::: Records for this task :::

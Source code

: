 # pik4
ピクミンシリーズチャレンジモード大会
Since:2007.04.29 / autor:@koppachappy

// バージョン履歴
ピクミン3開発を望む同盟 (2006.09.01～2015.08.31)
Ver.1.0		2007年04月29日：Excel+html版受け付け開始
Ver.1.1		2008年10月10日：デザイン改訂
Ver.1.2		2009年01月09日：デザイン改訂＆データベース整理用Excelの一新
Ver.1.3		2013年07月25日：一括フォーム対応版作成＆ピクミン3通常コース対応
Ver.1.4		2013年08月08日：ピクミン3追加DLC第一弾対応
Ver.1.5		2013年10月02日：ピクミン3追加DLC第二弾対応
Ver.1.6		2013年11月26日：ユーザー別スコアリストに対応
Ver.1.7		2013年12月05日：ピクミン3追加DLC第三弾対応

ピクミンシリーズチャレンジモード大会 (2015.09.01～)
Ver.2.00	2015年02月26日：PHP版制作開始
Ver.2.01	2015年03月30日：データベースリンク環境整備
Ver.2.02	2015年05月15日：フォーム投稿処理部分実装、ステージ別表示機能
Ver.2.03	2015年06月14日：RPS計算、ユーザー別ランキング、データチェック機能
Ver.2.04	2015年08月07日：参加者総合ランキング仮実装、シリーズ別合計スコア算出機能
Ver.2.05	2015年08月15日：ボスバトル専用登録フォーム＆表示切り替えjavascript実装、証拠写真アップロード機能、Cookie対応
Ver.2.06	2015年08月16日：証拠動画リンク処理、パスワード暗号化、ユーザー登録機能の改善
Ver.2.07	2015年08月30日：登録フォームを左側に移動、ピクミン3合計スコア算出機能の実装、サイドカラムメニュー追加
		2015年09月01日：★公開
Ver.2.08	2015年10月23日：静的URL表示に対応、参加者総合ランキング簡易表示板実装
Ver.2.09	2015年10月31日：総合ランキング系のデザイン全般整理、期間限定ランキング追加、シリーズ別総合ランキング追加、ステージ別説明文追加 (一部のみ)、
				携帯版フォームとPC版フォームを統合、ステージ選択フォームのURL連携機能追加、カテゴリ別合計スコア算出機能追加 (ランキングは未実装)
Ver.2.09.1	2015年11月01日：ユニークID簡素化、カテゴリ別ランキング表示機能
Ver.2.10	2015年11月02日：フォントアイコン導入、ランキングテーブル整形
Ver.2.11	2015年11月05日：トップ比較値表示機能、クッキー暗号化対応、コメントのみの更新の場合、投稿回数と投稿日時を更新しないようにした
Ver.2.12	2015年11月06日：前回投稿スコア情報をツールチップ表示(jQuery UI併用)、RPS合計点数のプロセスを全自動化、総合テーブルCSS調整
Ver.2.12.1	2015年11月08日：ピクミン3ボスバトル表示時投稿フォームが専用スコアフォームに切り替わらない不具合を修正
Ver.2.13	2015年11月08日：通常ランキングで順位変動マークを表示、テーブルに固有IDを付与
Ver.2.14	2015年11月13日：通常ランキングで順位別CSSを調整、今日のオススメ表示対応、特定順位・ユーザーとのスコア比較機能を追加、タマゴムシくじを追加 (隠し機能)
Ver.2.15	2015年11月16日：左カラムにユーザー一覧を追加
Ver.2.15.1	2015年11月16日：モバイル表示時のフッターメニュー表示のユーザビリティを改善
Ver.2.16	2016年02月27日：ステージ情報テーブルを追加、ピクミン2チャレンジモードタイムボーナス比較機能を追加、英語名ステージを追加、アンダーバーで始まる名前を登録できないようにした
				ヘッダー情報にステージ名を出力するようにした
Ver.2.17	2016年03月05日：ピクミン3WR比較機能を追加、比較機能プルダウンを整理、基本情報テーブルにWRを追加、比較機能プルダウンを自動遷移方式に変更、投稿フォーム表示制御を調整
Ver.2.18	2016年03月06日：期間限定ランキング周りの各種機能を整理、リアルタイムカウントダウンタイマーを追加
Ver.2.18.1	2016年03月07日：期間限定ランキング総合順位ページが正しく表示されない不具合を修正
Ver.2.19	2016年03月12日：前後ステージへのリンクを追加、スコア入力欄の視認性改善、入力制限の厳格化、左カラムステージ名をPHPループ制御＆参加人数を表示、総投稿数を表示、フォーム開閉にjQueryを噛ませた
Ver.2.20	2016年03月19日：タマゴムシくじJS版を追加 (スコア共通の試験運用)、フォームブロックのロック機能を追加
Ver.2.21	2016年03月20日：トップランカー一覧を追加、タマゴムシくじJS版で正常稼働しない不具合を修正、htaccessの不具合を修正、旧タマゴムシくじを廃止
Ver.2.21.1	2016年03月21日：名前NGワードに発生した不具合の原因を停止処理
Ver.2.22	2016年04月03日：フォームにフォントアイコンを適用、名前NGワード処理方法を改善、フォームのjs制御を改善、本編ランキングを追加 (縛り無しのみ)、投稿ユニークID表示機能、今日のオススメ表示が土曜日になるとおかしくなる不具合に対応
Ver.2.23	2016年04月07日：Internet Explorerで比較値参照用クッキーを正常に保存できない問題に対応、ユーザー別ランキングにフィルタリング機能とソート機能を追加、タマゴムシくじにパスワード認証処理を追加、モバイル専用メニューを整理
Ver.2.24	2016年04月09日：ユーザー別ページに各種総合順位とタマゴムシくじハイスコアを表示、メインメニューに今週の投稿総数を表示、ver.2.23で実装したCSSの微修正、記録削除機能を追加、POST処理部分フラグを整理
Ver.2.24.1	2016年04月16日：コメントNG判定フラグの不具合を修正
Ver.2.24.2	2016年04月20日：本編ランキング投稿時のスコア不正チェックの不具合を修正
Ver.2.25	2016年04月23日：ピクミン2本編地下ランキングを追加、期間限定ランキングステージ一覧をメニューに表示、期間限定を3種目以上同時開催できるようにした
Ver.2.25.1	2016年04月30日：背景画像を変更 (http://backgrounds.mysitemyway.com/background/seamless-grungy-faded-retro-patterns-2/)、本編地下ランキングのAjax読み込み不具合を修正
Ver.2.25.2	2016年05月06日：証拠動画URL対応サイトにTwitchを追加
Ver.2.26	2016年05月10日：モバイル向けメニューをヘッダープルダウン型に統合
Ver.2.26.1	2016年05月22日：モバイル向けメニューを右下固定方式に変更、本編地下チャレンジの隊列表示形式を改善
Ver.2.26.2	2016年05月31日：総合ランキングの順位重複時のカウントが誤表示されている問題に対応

:::

§ **Task brief**
The listing is to be given again exactly, line for line.

§ **Problem solution**
Source code

: # pik4
ピクミンシリーズチャレンジモード大会
Since:2007.04.29 / autor:@koppachappy

// バージョン履歴
ピクミン3開発を望む同盟 (2006.09.01～2015.08.31)
Ver.1.0		2007年04月29日：Excel+html版受け付け開始
Ver.1.1		2008年10月10日：デザイン改訂
Ver.1.2		2009年01月09日：デザイン改訂＆データベース整理用Excelの一新
Ver.1.3		2013年07月25日：一括フォーム対応版作成＆ピクミン3通常コース対応
Ver.1.4		2013年08月08日：ピクミン3追加DLC第一弾対応
Ver.1.5		2013年10月02日：ピクミン3追加DLC第二弾対応
Ver.1.6		2013年11月26日：ユーザー別スコアリストに対応
Ver.1.7		2013年12月05日：ピクミン3追加DLC第三弾対応

ピクミンシリーズチャレンジモード大会 (2015.09.01～)
Ver.2.00	2015年02月26日：PHP版制作開始
Ver.2.01	2015年03月30日：データベースリンク環境整備
Ver.2.02	2015年05月15日：フォーム投稿処理部分実装、ステージ別表示機能
Ver.2.03	2015年06月14日：RPS計算、ユーザー別ランキング、データチェック機能
Ver.2.04	2015年08月07日：参加者総合ランキング仮実装、シリーズ別合計スコア算出機能
Ver.2.05	2015年08月15日：ボスバトル専用登録フォーム＆表示切り替えjavascript実装、証拠写真アップロード機能、Cookie対応
Ver.2.06	2015年08月16日：証拠動画リンク処理、パスワード暗号化、ユーザー登録機能の改善
Ver.2.07	2015年08月30日：登録フォームを左側に移動、ピクミン3合計スコア算出機能の実装、サイドカラムメニュー追加
		2015年09月01日：★公開
Ver.2.08	2015年10月23日：静的URL表示に対応、参加者総合ランキング簡易表示板実装
Ver.2.09	2015年10月31日：総合ランキング系のデザイン全般整理、期間限定ランキング追加、シリーズ別総合ランキング追加、ステージ別説明文追加 (一部のみ)、
				携帯版フォームとPC版フォームを統合、ステージ選択フォームのURL連携機能追加、カテゴリ別合計スコア算出機能追加 (ランキングは未実装)
Ver.2.09.1	2015年11月01日：ユニークID簡素化、カテゴリ別ランキング表示機能
Ver.2.10	2015年11月02日：フォントアイコン導入、ランキングテーブル整形
Ver.2.11	2015年11月05日：トップ比較値表示機能、クッキー暗号化対応、コメントのみの更新の場合、投稿回数と投稿日時を更新しないようにした
Ver.2.12	2015年11月06日：前回投稿スコア情報をツールチップ表示(jQuery UI併用)、RPS合計点数のプロセスを全自動化、総合テーブルCSS調整
Ver.2.12.1	2015年11月08日：ピクミン3ボスバトル表示時投稿フォームが専用スコアフォームに切り替わらない不具合を修正
Ver.2.13	2015年11月08日：通常ランキングで順位変動マークを表示、テーブルに固有IDを付与
Ver.2.14	2015年11月13日：通常ランキングで順位別CSSを調整、今日のオススメ表示対応、特定順位・ユーザーとのスコア比較機能を追加、タマゴムシくじを追加 (隠し機能)
Ver.2.15	2015年11月16日：左カラムにユーザー一覧を追加
Ver.2.15.1	2015年11月16日：モバイル表示時のフッターメニュー表示のユーザビリティを改善
Ver.2.16	2016年02月27日：ステージ情報テーブルを追加、ピクミン2チャレンジモードタイムボーナス比較機能を追加、英語名ステージを追加、アンダーバーで始まる名前を登録できないようにした
				ヘッダー情報にステージ名を出力するようにした
Ver.2.17	2016年03月05日：ピクミン3WR比較機能を追加、比較機能プルダウンを整理、基本情報テーブルにWRを追加、比較機能プルダウンを自動遷移方式に変更、投稿フォーム表示制御を調整
Ver.2.18	2016年03月06日：期間限定ランキング周りの各種機能を整理、リアルタイムカウントダウンタイマーを追加
Ver.2.18.1	2016年03月07日：期間限定ランキング総合順位ページが正しく表示されない不具合を修正
Ver.2.19	2016年03月12日：前後ステージへのリンクを追加、スコア入力欄の視認性改善、入力制限の厳格化、左カラムステージ名をPHPループ制御＆参加人数を表示、総投稿数を表示、フォーム開閉にjQueryを噛ませた
Ver.2.20	2016年03月19日：タマゴムシくじJS版を追加 (スコア共通の試験運用)、フォームブロックのロック機能を追加
Ver.2.21	2016年03月20日：トップランカー一覧を追加、タマゴムシくじJS版で正常稼働しない不具合を修正、htaccessの不具合を修正、旧タマゴムシくじを廃止
Ver.2.21.1	2016年03月21日：名前NGワードに発生した不具合の原因を停止処理
Ver.2.22	2016年04月03日：フォームにフォントアイコンを適用、名前NGワード処理方法を改善、フォームのjs制御を改善、本編ランキングを追加 (縛り無しのみ)、投稿ユニークID表示機能、今日のオススメ表示が土曜日になるとおかしくなる不具合に対応
Ver.2.23	2016年04月07日：Internet Explorerで比較値参照用クッキーを正常に保存できない問題に対応、ユーザー別ランキングにフィルタリング機能とソート機能を追加、タマゴムシくじにパスワード認証処理を追加、モバイル専用メニューを整理
Ver.2.24	2016年04月09日：ユーザー別ページに各種総合順位とタマゴムシくじハイスコアを表示、メインメニューに今週の投稿総数を表示、ver.2.23で実装したCSSの微修正、記録削除機能を追加、POST処理部分フラグを整理
Ver.2.24.1	2016年04月16日：コメントNG判定フラグの不具合を修正
Ver.2.24.2	2016年04月20日：本編ランキング投稿時のスコア不正チェックの不具合を修正
Ver.2.25	2016年04月23日：ピクミン2本編地下ランキングを追加、期間限定ランキングステージ一覧をメニューに表示、期間限定を3種目以上同時開催できるようにした
Ver.2.25.1	2016年04月30日：背景画像を変更 (http://backgrounds.mysitemyway.com/background/seamless-grungy-faded-retro-patterns-2/)、本編地下ランキングのAjax読み込み不具合を修正
Ver.2.25.2	2016年05月06日：証拠動画URL対応サイトにTwitchを追加
Ver.2.26	2016年05月10日：モバイル向けメニューをヘッダープルダウン型に統合
Ver.2.26.1	2016年05月22日：モバイル向けメニューを右下固定方式に変更、本編地下チャレンジの隊列表示形式を改善
Ver.2.26.2	2016年05月31日：総合ランキングの順位重複時のカウントが誤表示されている問題に対応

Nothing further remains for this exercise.